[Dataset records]
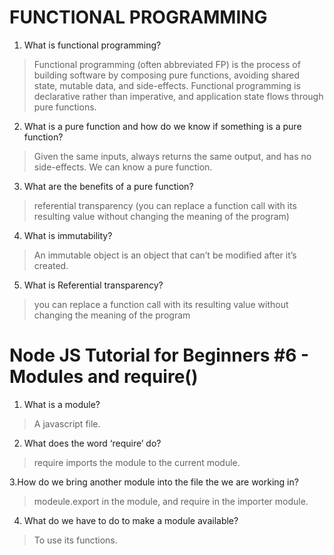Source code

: # FUNCTIONAL PROGRAMMING

1. What is functional programming?
> Functional programming (often abbreviated FP) is the process of building software by composing pure functions, avoiding shared state, mutable data, and side-effects. Functional programming is declarative rather than imperative, and application state flows through pure functions.

2. What is a pure function and how do we know if something is a pure function?
> Given the same inputs, always returns the same output, and has no side-effects. We can know a pure function.

3. What are the benefits of a pure function?
> referential transparency (you can replace a function call with its resulting value without changing the meaning of the program)

4. What is immutability?
> An immutable object is an object that can’t be modified after it’s created.

5. What is Referential transparency?
> you can replace a function call with its resulting value without changing the meaning of the program

# Node JS Tutorial for Beginners #6 - Modules and require()

1. What is a module?
> A javascript file.

2. What does the word ‘require’ do?
> require imports the module to the current module.

3.How do we bring another module into the file the we are working in?
> modeule.export in the module, and require in the importer module.

4. What do we have to do to make a module available?
> To use its functions.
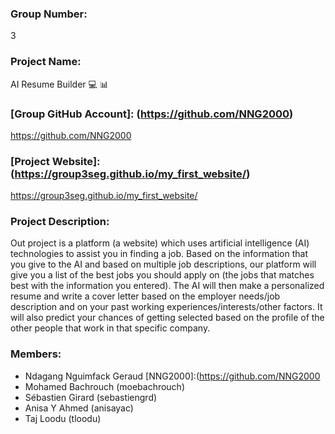 ### Group Number:
3

### Project Name:
AI Resume Builder 💻 📊

### [Group GitHub Account]: (https://github.com/NNG2000)
https://github.com/NNG2000 

### [Project Website]:(https://group3seg.github.io/my_first_website/)
https://group3seg.github.io/my_first_website/

### Project Description:
Out project is a platform (a website) which uses artificial intelligence (AI) technologies to assist you in finding a job. Based on the information that you give to the AI and based on multiple job descriptions, our platform will give you a list of the best jobs you should apply on (the jobs that matches best with the information you entered). The AI will then make a personalized resume and write a cover letter based on the employer needs/job description and on your past working experiences/interests/other factors. It will also predict your chances of getting selected based on the profile of the other people that work in that specific company.

### Members:
 - Ndagang Nguimfack Geraud [NNG2000]:(https://github.com/NNG2000
 - Mohamed Bachrouch (moebachrouch)
 - Sébastien Girard (sebastiengrd)
 - Anisa Y Ahmed (anisayac)
 - Taj Loodu (tloodu)
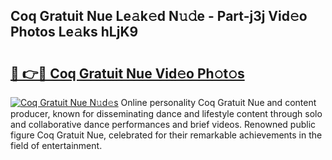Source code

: ## Coq Gratuit Nue Le𝚊k𝚎d N𝚞𝚍e - Part-j3j Vid𝚎o Photos Le𝚊ks hLjK9

# <h2><a href="http://fbasy9z.evod.top/?m=Coq+Gratuit+Nue">🔗 👉🔴 Coq Gratuit Nue Vid𝚎o Ph𝚘t𝚘s</a></h2>

[![Coq Gratuit Nue N𝚞d𝚎s](https://i.imgur.com/8V9OHl7.gif)](http://fbasy9z.evod.top/?m=Coq+Gratuit+Nue)
Online personality Coq Gratuit Nue and content producer, known for disseminating dance and lifestyle content through solo and collaborative dance performances and brief videos. Renowned public figure Coq Gratuit Nue, celebrated for their remarkable achievements in the field of entertainment. 
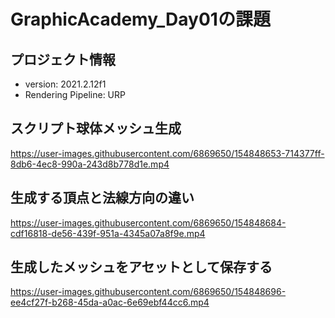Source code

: # GraphicAcademy_Day01の課題

## プロジェクト情報
- version: 2021.2.12f1
- Rendering Pipeline: URP

## スクリプト球体メッシュ生成
https://user-images.githubusercontent.com/6869650/154848653-714377ff-8db6-4ec8-990a-243d8b778d1e.mp4

## 生成する頂点と法線方向の違い
https://user-images.githubusercontent.com/6869650/154848684-cdf16818-de56-439f-951a-4345a07a8f9e.mp4

## 生成したメッシュをアセットとして保存する
https://user-images.githubusercontent.com/6869650/154848696-ee4cf27f-b268-45da-a0ac-6e69ebf44cc6.mp4
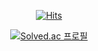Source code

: <div align="center">
  
<!-- [![header](https://capsule-render.vercel.app/api?type=wave&color=auto&height=300&section=header&text=Welcome&fontSize=60) -->

[![Hits](https://hits.seeyoufarm.com/api/count/incr/badge.svg?url=https%3A%2F%2Fgithub.com%2Fjoy96817%2F&count_bg=%2379C83D&title_bg=%23555555&icon=github.svg&icon_color=%23E7E7E7&title=Github&edge_flat=false)](https://hits.seeyoufarm.com)

[![Solved.ac
프로필](http://mazassumnida.wtf/api/v2/generate_badge?boj=heejo198)](https://solved.ac/heejo198)

<!-- ![joy96817's github stats](https://github-readme-stats.vercel.app/api?username=joy96817&show_icons=true) -->

</div>

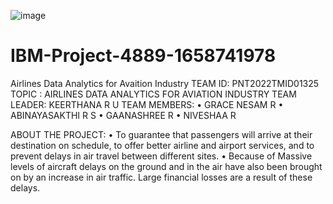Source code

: ![image](https://user-images.githubusercontent.com/113972948/202466666-4ca13dbd-975b-46e5-be57-7150e9741dd1.png)

# IBM-Project-4889-1658741978
Airlines Data Analytics for Avaition Industry
 TEAM ID: PNT2022TMID01325
 TOPIC : AIRLINES DATA ANALYTICS FOR AVIATION INDUSTRY
TEAM LEADER:
  KEERTHANA R U
TEAM MEMBERS:
•	GRACE NESAM R
•	ABINAYASAKTHI R S
•	GAANASHREE R
•	NIVESHAA R

ABOUT THE PROJECT:
  • To guarantee that passengers will arrive at their destination on schedule, to offer better airline and airport services, and to prevent delays in air travel between   different sites.
  • Because of Massive levels of aircraft delays on the ground and in the air have also been brought on by an increase in air traffic. Large financial losses are a result of these delays.

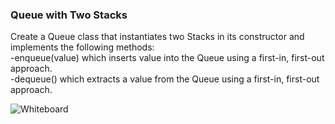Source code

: ### Queue with Two Stacks

Create a Queue class that instantiates two Stacks in its constructor and implements the following methods:  
	-enqueue(value) which inserts value into the Queue using a first-in, first-out approach.  
	-dequeue() which extracts a value from the Queue using a first-in, first-out approach.

![Whiteboard](../../../assets/queueWithStacks.png "Whiteboard image")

**TASK TO CARRY OUT:**
Start at the first line and set down all of the data exactly, passing over the pictures.

**COMPLETED EXERCISE:**
Source code

: # FUNCTIONAL PROGRAMMING

1. What is functional programming?
> Functional programming (often abbreviated FP) is the process of building software by composing pure functions, avoiding shared state, mutable data, and side-effects. Functional programming is declarative rather than imperative, and application state flows through pure functions.

2. What is a pure function and how do we know if something is a pure function?
> Given the same inputs, always returns the same output, and has no side-effects. We can know a pure function.

3. What are the benefits of a pure function?
> referential transparency (you can replace a function call with its resulting value without changing the meaning of the program)

4. What is immutability?
> An immutable object is an object that can’t be modified after it’s created.

5. What is Referential transparency?
> you can replace a function call with its resulting value without changing the meaning of the program

# Node JS Tutorial for Beginners #6 - Modules and require()

1. What is a module?
> A javascript file.

2. What does the word ‘require’ do?
> require imports the module to the current module.

3.How do we bring another module into the file the we are working in?
> modeule.export in the module, and require in the importer module.

4. What do we have to do to make a module available?
> To use its functions.
 ### Group Number:
3

### Project Name:
AI Resume Builder 💻 📊

### [Group GitHub Account]: (https://github.com/NNG2000)
https://github.com/NNG2000 

### [Project Website]:(https://group3seg.github.io/my_first_website/)
https://group3seg.github.io/my_first_website/

### Project Description:
Out project is a platform (a website) which uses artificial intelligence (AI) technologies to assist you in finding a job. Based on the information that you give to the AI and based on multiple job descriptions, our platform will give you a list of the best jobs you should apply on (the jobs that matches best with the information you entered). The AI will then make a personalized resume and write a cover letter based on the employer needs/job description and on your past working experiences/interests/other factors. It will also predict your chances of getting selected based on the profile of the other people that work in that specific company.

### Members:
 - Ndagang Nguimfack Geraud [NNG2000]:(https://github.com/NNG2000
 - Mohamed Bachrouch (moebachrouch)
 - Sébastien Girard (sebastiengrd)
 - Anisa Y Ahmed (anisayac)
 - Taj Loodu (tloodu)
Source code

: ## Coq Gratuit Nue Le𝚊k𝚎d N𝚞𝚍e - Part-j3j Vid𝚎o Photos Le𝚊ks hLjK9

# <h2><a href="http://fbasy9z.evod.top/?m=Coq+Gratuit+Nue">🔗 👉🔴 Coq Gratuit Nue Vid𝚎o Ph𝚘t𝚘s</a></h2>

[![Coq Gratuit Nue N𝚞d𝚎s](https://i.imgur.com/8V9OHl7.gif)](http://fbasy9z.evod.top/?m=Coq+Gratuit+Nue)
Online personality Coq Gratuit Nue and content producer, known for disseminating dance and lifestyle content through solo and collaborative dance performances and brief videos. Renowned public figure Coq Gratuit Nue, celebrated for their remarkable achievements in the field of entertainment. 
Source code

: # GraphicAcademy_Day01の課題

## プロジェクト情報
- version: 2021.2.12f1
- Rendering Pipeline: URP

## スクリプト球体メッシュ生成
https://user-images.githubusercontent.com/6869650/154848653-714377ff-8db6-4ec8-990a-243d8b778d1e.mp4

## 生成する頂点と法線方向の違い
https://user-images.githubusercontent.com/6869650/154848684-cdf16818-de56-439f-951a-4345a07a8f9e.mp4

## 生成したメッシュをアセットとして保存する
https://user-images.githubusercontent.com/6869650/154848696-ee4cf27f-b268-45da-a0ac-6e69ebf44cc6.mp4
Source code

: <div align="center">
  
<!-- [![header](https://capsule-render.vercel.app/api?type=wave&color=auto&height=300&section=header&text=Welcome&fontSize=60) -->

[![Hits](https://hits.seeyoufarm.com/api/count/incr/badge.svg?url=https%3A%2F%2Fgithub.com%2Fjoy96817%2F&count_bg=%2379C83D&title_bg=%23555555&icon=github.svg&icon_color=%23E7E7E7&title=Github&edge_flat=false)](https://hits.seeyoufarm.com)

[![Solved.ac
프로필](http://mazassumnida.wtf/api/v2/generate_badge?boj=heejo198)](https://solved.ac/heejo198)

<!-- ![joy96817's github stats](https://github-readme-stats.vercel.app/api?username=joy96817&show_icons=true) -->

</div>

Source code

: ![image](https://user-images.githubusercontent.com/113972948/202466666-4ca13dbd-975b-46e5-be57-7150e9741dd1.png)

# IBM-Project-4889-1658741978
Airlines Data Analytics for Avaition Industry
 TEAM ID: PNT2022TMID01325
 TOPIC : AIRLINES DATA ANALYTICS FOR AVIATION INDUSTRY
TEAM LEADER:
  KEERTHANA R U
TEAM MEMBERS:
•	GRACE NESAM R
•	ABINAYASAKTHI R S
•	GAANASHREE R
•	NIVESHAA R

ABOUT THE PROJECT:
  • To guarantee that passengers will arrive at their destination on schedule, to offer better airline and airport services, and to prevent delays in air travel between   different sites.
  • Because of Massive levels of aircraft delays on the ground and in the air have also been brought on by an increase in air traffic. Large financial losses are a result of these delays.

Source code

: ### Queue with Two Stacks

Create a Queue class that instantiates two Stacks in its constructor and implements the following methods:  
	-enqueue(value) which inserts value into the Queue using a first-in, first-out approach.  
	-dequeue() which extracts a value from the Queue using a first-in, first-out approach.

![Whiteboard](../../../assets/queueWithStacks.png "Whiteboard image")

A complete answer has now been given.